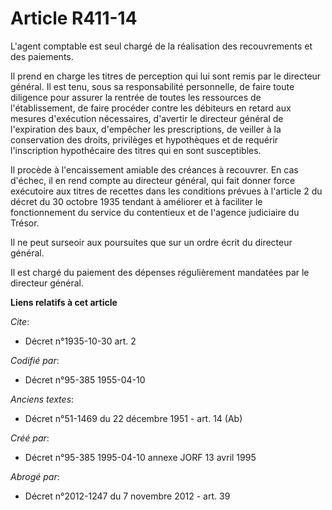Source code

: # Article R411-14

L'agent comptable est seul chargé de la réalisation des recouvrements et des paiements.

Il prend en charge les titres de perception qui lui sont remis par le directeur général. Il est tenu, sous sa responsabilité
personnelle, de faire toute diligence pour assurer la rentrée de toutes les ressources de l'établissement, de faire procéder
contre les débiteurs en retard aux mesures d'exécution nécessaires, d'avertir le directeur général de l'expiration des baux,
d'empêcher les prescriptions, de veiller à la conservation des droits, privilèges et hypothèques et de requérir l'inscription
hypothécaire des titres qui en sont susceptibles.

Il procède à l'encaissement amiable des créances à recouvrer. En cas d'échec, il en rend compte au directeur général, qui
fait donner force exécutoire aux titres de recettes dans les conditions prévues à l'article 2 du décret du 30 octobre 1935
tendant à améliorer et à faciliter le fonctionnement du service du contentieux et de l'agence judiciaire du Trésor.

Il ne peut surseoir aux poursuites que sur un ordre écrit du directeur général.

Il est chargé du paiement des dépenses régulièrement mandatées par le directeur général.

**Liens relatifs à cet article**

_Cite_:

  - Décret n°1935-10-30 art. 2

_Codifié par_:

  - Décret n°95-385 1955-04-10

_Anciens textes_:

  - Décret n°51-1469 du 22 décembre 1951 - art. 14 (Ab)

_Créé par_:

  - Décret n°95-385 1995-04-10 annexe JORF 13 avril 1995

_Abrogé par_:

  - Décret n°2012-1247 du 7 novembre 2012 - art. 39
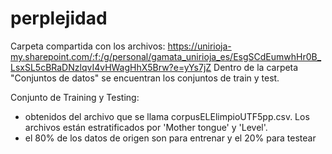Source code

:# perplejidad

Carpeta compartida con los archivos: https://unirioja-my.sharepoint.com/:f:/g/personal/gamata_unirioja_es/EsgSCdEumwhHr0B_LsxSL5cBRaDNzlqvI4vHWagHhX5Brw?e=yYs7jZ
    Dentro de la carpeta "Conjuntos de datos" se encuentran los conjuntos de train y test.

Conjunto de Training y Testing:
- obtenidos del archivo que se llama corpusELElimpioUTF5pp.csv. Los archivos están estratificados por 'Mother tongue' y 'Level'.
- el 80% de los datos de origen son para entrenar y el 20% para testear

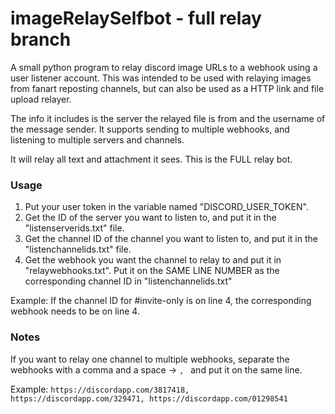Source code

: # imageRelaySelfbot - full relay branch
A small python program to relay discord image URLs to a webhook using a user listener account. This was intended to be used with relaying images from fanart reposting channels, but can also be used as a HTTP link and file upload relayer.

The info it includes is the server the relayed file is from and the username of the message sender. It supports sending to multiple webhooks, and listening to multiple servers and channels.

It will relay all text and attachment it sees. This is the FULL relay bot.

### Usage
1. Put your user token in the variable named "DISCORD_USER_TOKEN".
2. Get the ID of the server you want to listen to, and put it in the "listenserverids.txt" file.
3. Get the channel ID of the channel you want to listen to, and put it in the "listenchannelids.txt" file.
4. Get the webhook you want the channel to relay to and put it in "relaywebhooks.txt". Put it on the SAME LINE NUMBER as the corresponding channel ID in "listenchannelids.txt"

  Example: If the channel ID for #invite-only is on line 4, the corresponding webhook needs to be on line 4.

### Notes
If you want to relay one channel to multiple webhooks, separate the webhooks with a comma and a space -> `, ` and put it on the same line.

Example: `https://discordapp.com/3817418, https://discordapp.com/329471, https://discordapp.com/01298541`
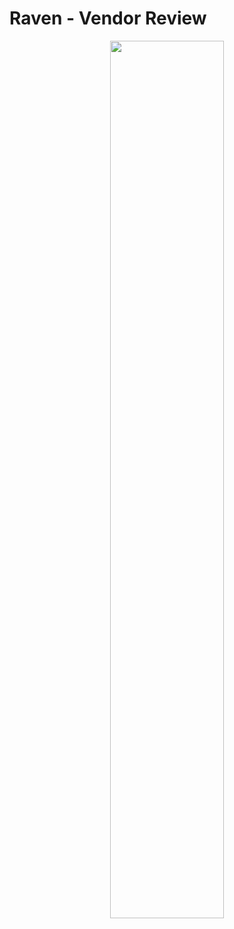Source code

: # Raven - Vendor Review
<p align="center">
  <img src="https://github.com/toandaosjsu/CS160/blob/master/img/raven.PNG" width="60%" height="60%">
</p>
● ● ● ● ●
> WHAT IS BEING ASKED: Set down the data above verbatim, omitting every image.

> WRITTEN SOLUTION:
Source code

: # Article R411-14

L'agent comptable est seul chargé de la réalisation des recouvrements et des paiements.

Il prend en charge les titres de perception qui lui sont remis par le directeur général. Il est tenu, sous sa responsabilité
personnelle, de faire toute diligence pour assurer la rentrée de toutes les ressources de l'établissement, de faire procéder
contre les débiteurs en retard aux mesures d'exécution nécessaires, d'avertir le directeur général de l'expiration des baux,
d'empêcher les prescriptions, de veiller à la conservation des droits, privilèges et hypothèques et de requérir l'inscription
hypothécaire des titres qui en sont susceptibles.

Il procède à l'encaissement amiable des créances à recouvrer. En cas d'échec, il en rend compte au directeur général, qui
fait donner force exécutoire aux titres de recettes dans les conditions prévues à l'article 2 du décret du 30 octobre 1935
tendant à améliorer et à faciliter le fonctionnement du service du contentieux et de l'agence judiciaire du Trésor.

Il ne peut surseoir aux poursuites que sur un ordre écrit du directeur général.

Il est chargé du paiement des dépenses régulièrement mandatées par le directeur général.

**Liens relatifs à cet article**

_Cite_:

  - Décret n°1935-10-30 art. 2

_Codifié par_:

  - Décret n°95-385 1955-04-10

_Anciens textes_:

  - Décret n°51-1469 du 22 décembre 1951 - art. 14 (Ab)

_Créé par_:

  - Décret n°95-385 1995-04-10 annexe JORF 13 avril 1995

_Abrogé par_:

  - Décret n°2012-1247 du 7 novembre 2012 - art. 39
Source code

:# perplejidad

Carpeta compartida con los archivos: https://unirioja-my.sharepoint.com/:f:/g/personal/gamata_unirioja_es/EsgSCdEumwhHr0B_LsxSL5cBRaDNzlqvI4vHWagHhX5Brw?e=yYs7jZ
    Dentro de la carpeta "Conjuntos de datos" se encuentran los conjuntos de train y test.

Conjunto de Training y Testing:
- obtenidos del archivo que se llama corpusELElimpioUTF5pp.csv. Los archivos están estratificados por 'Mother tongue' y 'Level'.
- el 80% de los datos de origen son para entrenar y el 20% para testear

Source code

: # imageRelaySelfbot - full relay branch
A small python program to relay discord image URLs to a webhook using a user listener account. This was intended to be used with relaying images from fanart reposting channels, but can also be used as a HTTP link and file upload relayer.

The info it includes is the server the relayed file is from and the username of the message sender. It supports sending to multiple webhooks, and listening to multiple servers and channels.

It will relay all text and attachment it sees. This is the FULL relay bot.

### Usage
1. Put your user token in the variable named "DISCORD_USER_TOKEN".
2. Get the ID of the server you want to listen to, and put it in the "listenserverids.txt" file.
3. Get the channel ID of the channel you want to listen to, and put it in the "listenchannelids.txt" file.
4. Get the webhook you want the channel to relay to and put it in "relaywebhooks.txt". Put it on the SAME LINE NUMBER as the corresponding channel ID in "listenchannelids.txt"

  Example: If the channel ID for #invite-only is on line 4, the corresponding webhook needs to be on line 4.

### Notes
If you want to relay one channel to multiple webhooks, separate the webhooks with a comma and a space -> `, ` and put it on the same line.

Example: `https://discordapp.com/3817418, https://discordapp.com/329471, https://discordapp.com/01298541`
Source code

: # Raven - Vendor Review
<p align="center">
  <img src="https://github.com/toandaosjsu/CS160/blob/master/img/raven.PNG" width="60%" height="60%">
</p>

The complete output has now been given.